Ya no es ahora como fue antaño

Dondequiera que me gire,

De día o de noche

Las cosas que he visto ahora ya no las puedo ver.

Aquí se encuentra la teoría de que en la infancia podemos captar la esencia divina que perdemos con el paso de los años. Hay una preexistencia de las almas que perciben a Dios y a la mente absoluta antes de entrar en los cuerpos, de tendencia platónica.

Luis Cernuda fue uno de los grandes admiradores de Wordsworth y de su poesía. Básteme terminar esta reseña con uno de sus mejores poemas, donde se ve la influencia del autor inglés.

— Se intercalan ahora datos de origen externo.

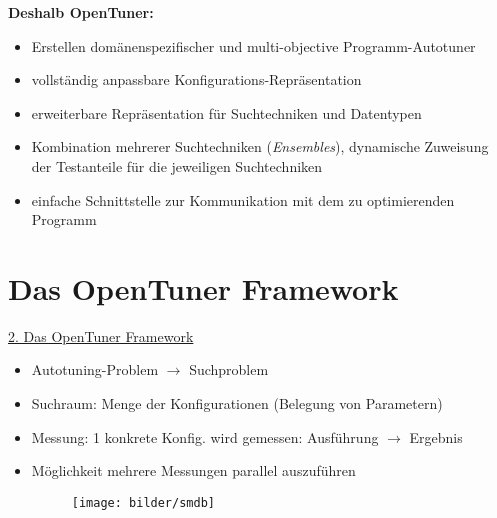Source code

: 
    \begin{frame}
    
    \textbf{Deshalb OpenTuner:}   
    \begin{itemize}
      \item Erstellen domänenspezifischer und multi-objective Programm-Autotuner
      \item vollständig anpassbare Konfigurations-Repräsentation
      \item erweiterbare Repräsentation für Suchtechniken und Datentypen
      \item Kombination mehrerer Suchtechniken (\textit{Ensembles}), dynamische Zuweisung der
      Testanteile für die jeweiligen Suchtechniken
      \item einfache Schnittstelle zur Kommunikation mit dem zu optimierenden Programm           
    \end{itemize}
    \end{frame}

    
  
    
  \section{Das OpenTuner Framework}   
   
  
  \begin{frame}
  
  \underline{2. Das OpenTuner Framework}
  \begin{itemize}
    \item Autotuning-Problem $\rightarrow$ Suchproblem
    \item Suchraum: Menge der Konfigurationen (Belegung von Parametern)
    \item Messung: 1 konkrete Konfig. wird gemessen: Ausführung $\rightarrow$ Ergebnis
    \item Möglichkeit mehrere Messungen parallel auszuführen
    
    \begin{figure}[ht]
      \centering	      
      \texttt{[image: bilder/smdb]}
      \label{smdb}
    \end{figure}

  \end{itemize}
  \end{frame}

Si el hombre pudiera decir lo que ama,

si el hombre pudiera levantar su amor por el cielo

como una nube en la luz;

si como muros que se derrumban,

para saludar la verdad erguida en medio,

pudiera derrumbar su cuerpo,

dejando sólo la verdad de su amor,

la verdad de sí mismo,

que no se llama gloria, fortuna o ambición,

sino amor o deseo,

yo sería aquel que imaginaba;

aquel que con su lengua, sus ojos y sus manos

proclama ante los hombres la verdad ignorada,

la verdad de su amor verdadero.

Libertad no conozco sino la libertad de estar preso en alguien cuyo nombre no puedo oír sin escalofrío;

alguien por quien me olvido de esta existencia mezquina

por quien el día y la noche son para mí lo que quiera,

y mi cuerpo y espíritu flotan en su cuerpo y espíritu

como leños perdidos que el mar anega o levanta

libremente, con la libertad del amor,

la única libertad que me exalta,

la única libertad por que muero.

Tú justificas mi existencia:

si no te conozco, no he vivido;

si muero sin conocerte, no muero, porque no he vivido.